Provided records Start Marker
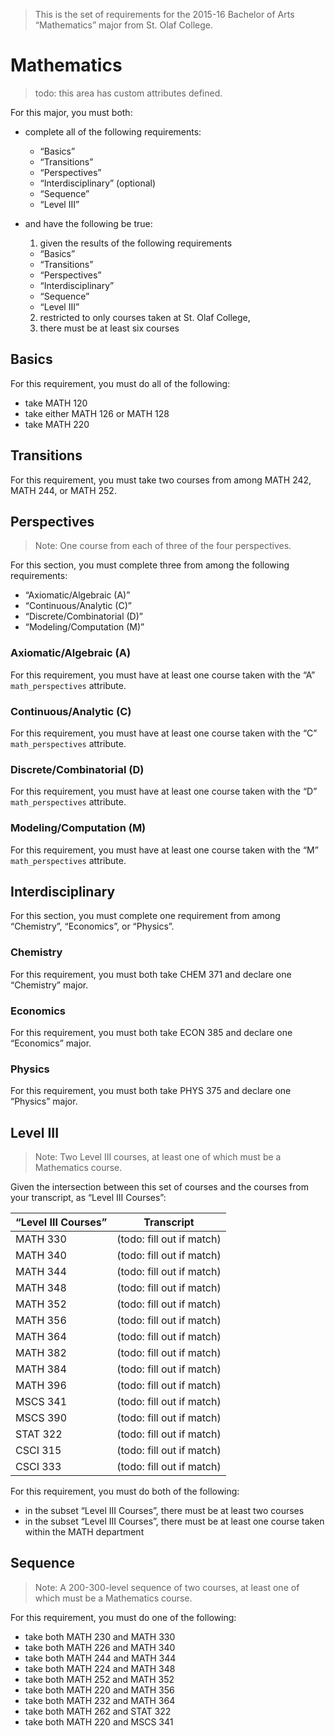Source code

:> This is the set of requirements for the 2015-16 Bachelor of Arts “Mathematics”
> major from St. Olaf College.

# Mathematics
> todo: this area has custom attributes defined.

For this major, you must both:

- complete all of the following requirements:
  
  - “Basics”
  - “Transitions”
  - “Perspectives”
  - “Interdisciplinary” (optional)
  - “Sequence”
  - “Level III”

- and have the following be true:
  
  1. given the results of the following requirements
    - “Basics”
    - “Transitions”
    - “Perspectives”
    - “Interdisciplinary”
    - “Sequence”
    - “Level III”
  2. restricted to only courses taken at St. Olaf College,
  3. there must be at least six courses
  

## Basics
For this requirement, you must do all of the following:

- take MATH 120
- take either MATH 126 or MATH 128
- take MATH 220


## Transitions
For this requirement, you must take two courses from among MATH 242, MATH 244, or MATH 252.


## Perspectives
> Note: One course from each of three of the four perspectives.

For this section, you must complete three from among the following requirements:

- “Axiomatic/Algebraic (A)”
- “Continuous/Analytic (C)”
- “Discrete/Combinatorial (D)”
- “Modeling/Computation (M)”

### Axiomatic/Algebraic (A)
For this requirement, you must have at least one course taken with the “A” `math_perspectives` attribute.

### Continuous/Analytic (C)
For this requirement, you must have at least one course taken with the “C” `math_perspectives` attribute.

### Discrete/Combinatorial (D)
For this requirement, you must have at least one course taken with the “D” `math_perspectives` attribute.

### Modeling/Computation (M)
For this requirement, you must have at least one course taken with the “M” `math_perspectives` attribute.


## Interdisciplinary
For this section, you must complete one requirement from among “Chemistry”, “Economics”, or “Physics”.

### Chemistry
For this requirement, you must both take CHEM 371 and declare one “Chemistry” major.

### Economics
For this requirement, you must both take ECON 385 and declare one “Economics” major.

### Physics
For this requirement, you must both take PHYS 375 and declare one “Physics” major.


## Level III
> Note: Two Level III courses, at least one of which must be a Mathematics
> course.

Given the intersection between this set of courses and the courses from your transcript, as “Level III Courses”:

| “Level III Courses” | Transcript |
| ------------------- | ---------- |
| MATH 330 | (todo: fill out if match) |
| MATH 340 | (todo: fill out if match) |
| MATH 344 | (todo: fill out if match) |
| MATH 348 | (todo: fill out if match) |
| MATH 352 | (todo: fill out if match) |
| MATH 356 | (todo: fill out if match) |
| MATH 364 | (todo: fill out if match) |
| MATH 382 | (todo: fill out if match) |
| MATH 384 | (todo: fill out if match) |
| MATH 396 | (todo: fill out if match) |
| MSCS 341 | (todo: fill out if match) |
| MSCS 390 | (todo: fill out if match) |
| STAT 322 | (todo: fill out if match) |
| CSCI 315 | (todo: fill out if match) |
| CSCI 333 | (todo: fill out if match) |

For this requirement, you must do both of the following:

- in the subset “Level III Courses”, there must be at least two courses
- in the subset “Level III Courses”, there must be at least one course taken within the MATH department


## Sequence
> Note: A 200-300-level sequence of two courses, at least one of which must be a
> Mathematics course.

For this requirement, you must do one of the following:

- take both MATH 230 and MATH 330
- take both MATH 226 and MATH 340
- take both MATH 244 and MATH 344
- take both MATH 224 and MATH 348
- take both MATH 252 and MATH 352
- take both MATH 220 and MATH 356
- take both MATH 232 and MATH 364
- take both MATH 262 and STAT 322
- take both MATH 220 and MSCS 341


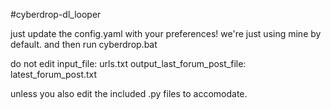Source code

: #cyberdrop-dl_looper

just update the config.yaml with your preferences! we're just using mine by default.
and then run cyberdrop.bat

do not edit
input_file: urls.txt
output_last_forum_post_file: latest_forum_post.txt

unless you also edit the included .py files to accomodate.
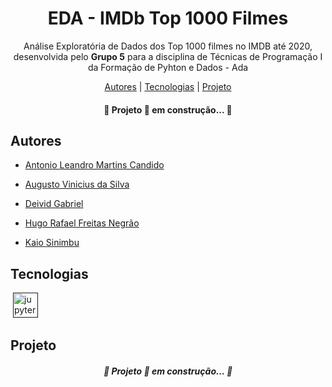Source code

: <h1 align="center">  EDA - IMDb Top 1000 Filmes </h1>

<p align="center">Análise Exploratória de Dados dos Top 1000 filmes no IMDB até 2020, desenvolvida pelo <strong>Grupo 5</strong> para a disciplina de Técnicas de Programação I da Formação de Pyhton e Dados - Ada<p>
<p align="center">
    <a href="##Autores">Autores</a> |
    <a href="##Tecnologias">Tecnologias</a> |
    <a href="##Projeto">Projeto</a> 
</p>


<h4 align="center"> &#128679; Projeto &#128640; em construção... &#128679; </h4>

 ## Autores

- [Antonio Leandro Martins Candido](https://github.com/antoniolmcandido)

- [Augusto Vinicius da Silva](https://github.com/Vinicius999)

- [Deivid Gabriel](https://github.com/Fukubi) 

- [Hugo Rafael Freitas Negrão](https://github.com/hugonegrao) 

- [Kaio Sinimbu](https://github.com/kaioforte)

## Tecnologias

<p style='margin: 16px 4px 32px;'>
	<a href="" target="_blank" rel="noreferrer">
        <img src="https://cdn.jsdelivr.net/gh/devicons/devicon/icons/jupyter/jupyter-original-wordmark.svg" alt="jupyter" width="40" height="40" />
    </a>
</p>


## Projeto

<h5 align="center"> &#128679; Projeto &#128640; em construção... &#128679; </h5>

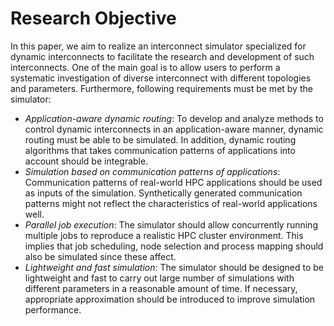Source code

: # Research Objective

In this paper, we aim to realize an  interconnect simulator specialized for
dynamic interconnects to facilitate the research and development of such
interconnects. One of the main goal is to allow users to perform a systematic
investigation of diverse interconnect with different topologies and
parameters. Furthermore, following requirements must be met by the simulator:

- _Application-aware dynamic routing_: To develop and analyze methods to
  control dynamic interconnects in an application-aware manner, dynamic
  routing must be able to be simulated. In addition, dynamic routing
  algorithms that takes communication patterns of applications into account
  should be integrable.
- _Simulation based on communication patterns of applications_: Communication
  patterns of real-world HPC applications should be used as inputs of the
  simulation. Synthetically generated communication patterns might not reflect
  the characteristics of real-world applications well.
- _Parallel job execution_: The simulator should allow concurrently running
  multiple jobs to reproduce a realistic HPC cluster environment. This implies
  that job scheduling, node selection and process mapping should also be
  simulated since these affect.
- _Lightweight and fast simulation_: The simulator should be designed to be
  lightweight and fast to carry out large number of simulations with different
  parameters in a reasonable amount of time. If necessary, appropriate
  approximation should be introduced to improve simulation performance.

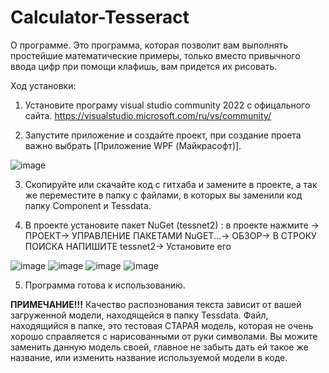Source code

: # Calculator-Tesseract

О программе.
Это программа, которая позволит вам выполнять простейшие математические примеры, только вместо привычного ввода цифр при помощи клафишь, вам придется их рисовать.

Ход установки:
1) Установите програму visual studio community 2022 с офицального сайта.
   https://visualstudio.microsoft.com/ru/vs/community/

2) Запустите приложение и создайте проект, при создание проета важно выбрать [Приложение WPF (Майкрасофт)].

![image](https://github.com/S1rCoDy/Calculator-Tesseract/assets/148555828/759e0f24-76c6-4c0d-92f2-8933f2af5015)

3) Скопируйте или скачайте код с гитхаба и замените в проекте, а так же переместите в папку с файлами, в которых вы заменили код папку Component и Tessdata.

4) В проекте установите пакет NuGet (tessnet2) : в проекте нажмите -> ПРОЕКТ-> УПРАВЛЕНИЕ ПАКЕТАМИ NuGET...-> ОБЗОР-> В СТРОКУ ПОИСКА НАПИШИТЕ tessnet2-> Установите его

![image](https://github.com/S1rCoDy/Calculator-Tesseract/assets/148555828/45d44170-4846-445a-8650-847c0e4ac6a7)
![image](https://github.com/S1rCoDy/Calculator-Tesseract/assets/148555828/e6c794c6-1a76-42cd-be79-14d18eeec589)
![image](https://github.com/S1rCoDy/Calculator-Tesseract/assets/148555828/f6eb9f3b-90e8-4c78-a0e8-3acf6301cbc0)
![image](https://github.com/S1rCoDy/Calculator-Tesseract/assets/148555828/352fe937-6860-4be7-8c6e-657ef63bad2e)

5) Программа готова к использованию.

**ПРИМЕЧАНИЕ!!!**
Качество распознования текста зависит от вашей загруженной модели, находящейся в папку Tessdata. Файл, находящийся в папке, это тестовая СТАРАЯ модель, которая не очень хорошо справляется с нарисованными от руки символами. Вы можите заменить данную модель своей, главное не забыть дать ей такое же название, или изменить название используемой модели в коде.
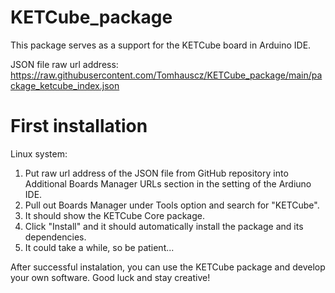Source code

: # KETCube_package

This package serves as a support for the KETCube board in Arduino IDE.

JSON file raw url address:
https://raw.githubusercontent.com/Tomhauscz/KETCube_package/main/package_ketcube_index.json

First installation
==================

Linux system:

1) Put raw url address of the JSON file from GitHub repository into Additional Boards Manager URLs section in the setting of the Ardiuno IDE.
2) Pull out Boards Manager under Tools option and search for "KETCube".
3) It should show the KETCube Core package.
4) Click "Install" and it should automatically install the package and its dependencies.
5) It could take a while, so be patient...

After successful instalation, you can use the KETCube package and develop your own software.
Good luck and stay creative!
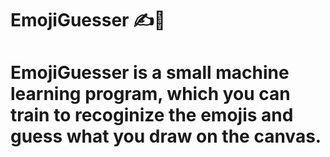 # EmojiGuesser ✍🤖
# EmojiGuesser is a small machine learning program, which you can train to recoginize the emojis and guess what you draw on the canvas. 
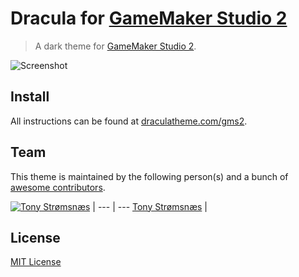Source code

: # Dracula for [GameMaker Studio 2](https://www.yoyogames.com/gamemaker)

> A dark theme for [GameMaker Studio 2](https://www.yoyogames.com/gamemaker).

![Screenshot](https://cdn.discordapp.com/attachments/392980753228496896/560224631320084480/unknown.png)

## Install

All instructions can be found at [draculatheme.com/gms2](https://draculatheme.com/gms2).

## Team

This theme is maintained by the following person(s) and a bunch of [awesome contributors](https://github.com/tonystr/Dracula/graphs/contributors).

[![Tony Strømsnæs](https://avatars3.githubusercontent.com/u/30723101?s=460&v=4)](https://github.com/tonystr) |
--- | ---
[Tony Strømsnæs](https://github.com/tonystr) |

## License

[MIT License](./LICENSE)
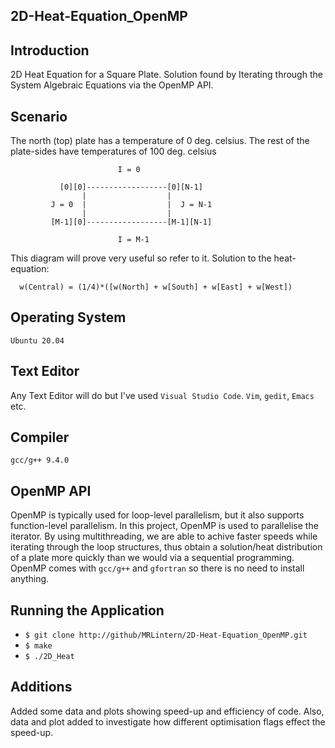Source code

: ## 2D-Heat-Equation_OpenMP

## Introduction
2D Heat Equation for a Square Plate. Solution found by Iterating through the System Algebraic Equations via the OpenMP API.

## Scenario

The north (top) plate has a temperature of 0 deg. celsius.
The rest of the plate-sides have temperatures of 100 deg. celsius

                            I = 0
                            
               [0][0]------------------[0][N-1]
                    |                  |
             J = 0  |                  |  J = N-1
                    |                  |
             [M-1][0]------------------[M-1][N-1]
              
                            I = M-1
                            
This diagram will prove very useful so refer to it.
Solution to the heat-equation:

      w(Central) = (1/4)*([w(North] + w[South] + w[East] + w[West])

## Operating System
`Ubuntu 20.04`

## Text Editor
Any Text Editor will do but I've used `Visual Studio Code`. `Vim`, `gedit`, `Emacs` etc.

## Compiler
`gcc/g++ 9.4.0`

## OpenMP API
OpenMP is typically used for loop-level parallelism, but it also supports function-level parallelism.
In this project, OpenMP is used to parallelise the iterator. By using multithreading, we are able to achive
faster speeds while iterating through the loop structures, thus obtain a solution/heat distribution of a plate
more quickly than we would via a sequential programming.
OpenMP comes with `gcc/g++` and `gfortran` so there is no need to install anything.

## Running the Application

  * `$ git clone http://github/MRLintern/2D-Heat-Equation_OpenMP.git`
  * `$ make`
  * `$ ./2D_Heat`


## Additions

Added some data and plots showing speed-up and efficiency of code.
Also, data and plot added to investigate how different optimisation flags effect the speed-up.





  
  
  
  

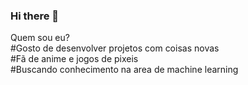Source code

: ### Hi there 👋

<div id="menu">
  <div id="menu-top">Quem sou eu?</div>
  <div id="menu-middle">
    <div class="menu-line">#Gosto de desenvolver projetos com coisas novas</div>
    <div class="menu-line">#Fã de anime e jogos de pixeis</div>
    <div class="menu-line">#Buscando conhecimento na area de machine learning</div>
  </div>
</div>

<!--
**Reseflix/Reseflix** is a ✨ _special_ ✨ repository because its `README.md` (this file) appears on your GitHub profile.

Here are some ideas to get you started:

- 🔭 I’m currently working on ...
- 🌱 I’m currently learning ...
- 👯 I’m looking to collaborate on ...
- 🤔 I’m looking for help with ...
- 💬 Ask me about ...
- 📫 How to reach me: ...
- 😄 Pronouns: ...
- ⚡ Fun fact: ...
-->
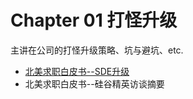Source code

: # Chapter 01 打怪升级

主讲在公司的打怪升级策略、坑与避坑、etc.

* [北美求职白皮书--SDE升级](/ch01/sde_up.md)
* 北美求职白皮书--硅谷精英访谈摘要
Provided records End Marker
Work request: Repeat exactly and only the lines from the one holding "- 📫 How to reach me: ..." through the final line of the entries; no pictures.

Solution below:
- 📫 How to reach me: ...
- 😄 Pronouns: ...
- ⚡ Fun fact: ...
-->
Source code

: # Chapter 01 打怪升级

主讲在公司的打怪升级策略、坑与避坑、etc.

* [北美求职白皮书--SDE升级](/ch01/sde_up.md)
* 北美求职白皮书--硅谷精英访谈摘要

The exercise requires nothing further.